The word also seemed to conjure up Bangs’ own life. He was still then working on an autobiographical novel that he had begun in his teens, which he called Drug Punk... He discussed passages from Hunter S. Thompson’s Hells Angels, which had used the word “punk” frequently, with the San Diego Hells Angels chapter who lived next door. His friend Robert Houghton remembered that We’re Only In It For The Money, with ‘Flower Punk,’ was one of their favourite records of 1968....


After that MC5 review, through 1970, “punk” became popular. critics said Jim Morrison had a “street punk-choir boy voice,” or that The Rolling Stones had “a punk craftiness and sneering narcissism.” In the Fort Lauderdale News, there was the “lowest point in bad taste: the rock band of young punks at a remodelled nightclub which hung a placard on the bass drum with a phrase containing a four-letter word.” There are two types of kids: good kids and punks,” the Detroit Free Press suggested, though now “the good kids and the punk kids all have long hair.” In July 1970, in Fusion, Nick Tosches wrote a cover story called ‘The Punk Muse.’ For perhaps the first time, “punk” became more than a throwaway reference.
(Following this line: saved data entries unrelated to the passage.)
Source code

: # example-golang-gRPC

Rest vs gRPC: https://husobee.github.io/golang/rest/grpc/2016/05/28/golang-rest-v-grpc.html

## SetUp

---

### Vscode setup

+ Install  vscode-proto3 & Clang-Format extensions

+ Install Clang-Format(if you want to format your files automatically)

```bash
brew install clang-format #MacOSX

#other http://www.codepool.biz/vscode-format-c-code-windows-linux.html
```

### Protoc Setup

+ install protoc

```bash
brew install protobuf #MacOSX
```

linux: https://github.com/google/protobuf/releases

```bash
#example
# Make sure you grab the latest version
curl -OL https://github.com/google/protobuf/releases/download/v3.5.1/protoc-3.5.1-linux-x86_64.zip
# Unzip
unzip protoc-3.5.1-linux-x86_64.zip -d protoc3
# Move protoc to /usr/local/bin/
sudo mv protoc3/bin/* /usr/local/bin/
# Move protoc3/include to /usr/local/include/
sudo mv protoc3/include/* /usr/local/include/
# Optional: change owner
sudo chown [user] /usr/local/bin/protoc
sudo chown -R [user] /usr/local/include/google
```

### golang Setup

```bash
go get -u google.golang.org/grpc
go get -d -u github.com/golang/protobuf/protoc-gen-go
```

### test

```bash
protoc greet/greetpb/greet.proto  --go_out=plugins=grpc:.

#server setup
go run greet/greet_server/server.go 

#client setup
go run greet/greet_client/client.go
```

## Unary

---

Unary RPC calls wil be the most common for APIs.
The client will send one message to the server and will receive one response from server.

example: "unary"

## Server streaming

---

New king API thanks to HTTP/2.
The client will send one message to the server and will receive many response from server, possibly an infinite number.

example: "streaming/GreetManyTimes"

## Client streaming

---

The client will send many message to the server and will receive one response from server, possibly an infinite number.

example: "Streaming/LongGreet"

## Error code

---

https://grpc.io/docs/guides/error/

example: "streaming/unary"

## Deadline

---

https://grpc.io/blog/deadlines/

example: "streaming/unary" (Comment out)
It was now a recognisable, fashionable style.

“The Punk Muse”, 1970 (Source: Fusion/The Independent)

At the end of 1970, Bangs wrote a long essay called ‘ Of Pop and Pies and Fun: A Program For Mass Liberation In The Form Of A Stooges Review. Or, Who’s The Fool?,’ published in two parts in 2. Bangs called Iggy Pop “that Stooge punk.” As with The MC5 review, the description was both influential and called to mind earlier journalism; the previous year, in the Los Angeles Times, John Mendelsohn had described The Stooges’ first album as a collection of “whiny adolescently repulsive and barely distinguishable street-punk anthems.” Before that, in Fusion in October 1969, Iggy himself had described some of his audience as “punks.”

Bangs’ “Stooge punk” was a little different to the other “punks” of the time. This punk was “a pre-eminently American kid,” he wrote, vulnerable even, someone the “smug post-hippie audience” thought was “a fucked-up punk.” This was personal for Bangs: “his lifestyle was nigh-identical to ours,” he wrote later. In the issue of Creem that carried the second half of his Stooges essay, Bangs signed another review “Punko Bangs.” A few months later, he wrote that he felt “like some self-important punk’s notion of God sitting up here arbitrating the efforts of bands.” The same year, he called himself a “pompous punk,” someone with “pube punk fantasies.” For the first time in a couple of generations, someone had taken on the word willingly.

By the end of 1970, in New York, Suicide were advertising their early gigs as “punk music,” apparently inspired by Bangs. “I got the word from Lester’s piece,” Alan Vega remembered, “never imagining that punk would become a style of music.”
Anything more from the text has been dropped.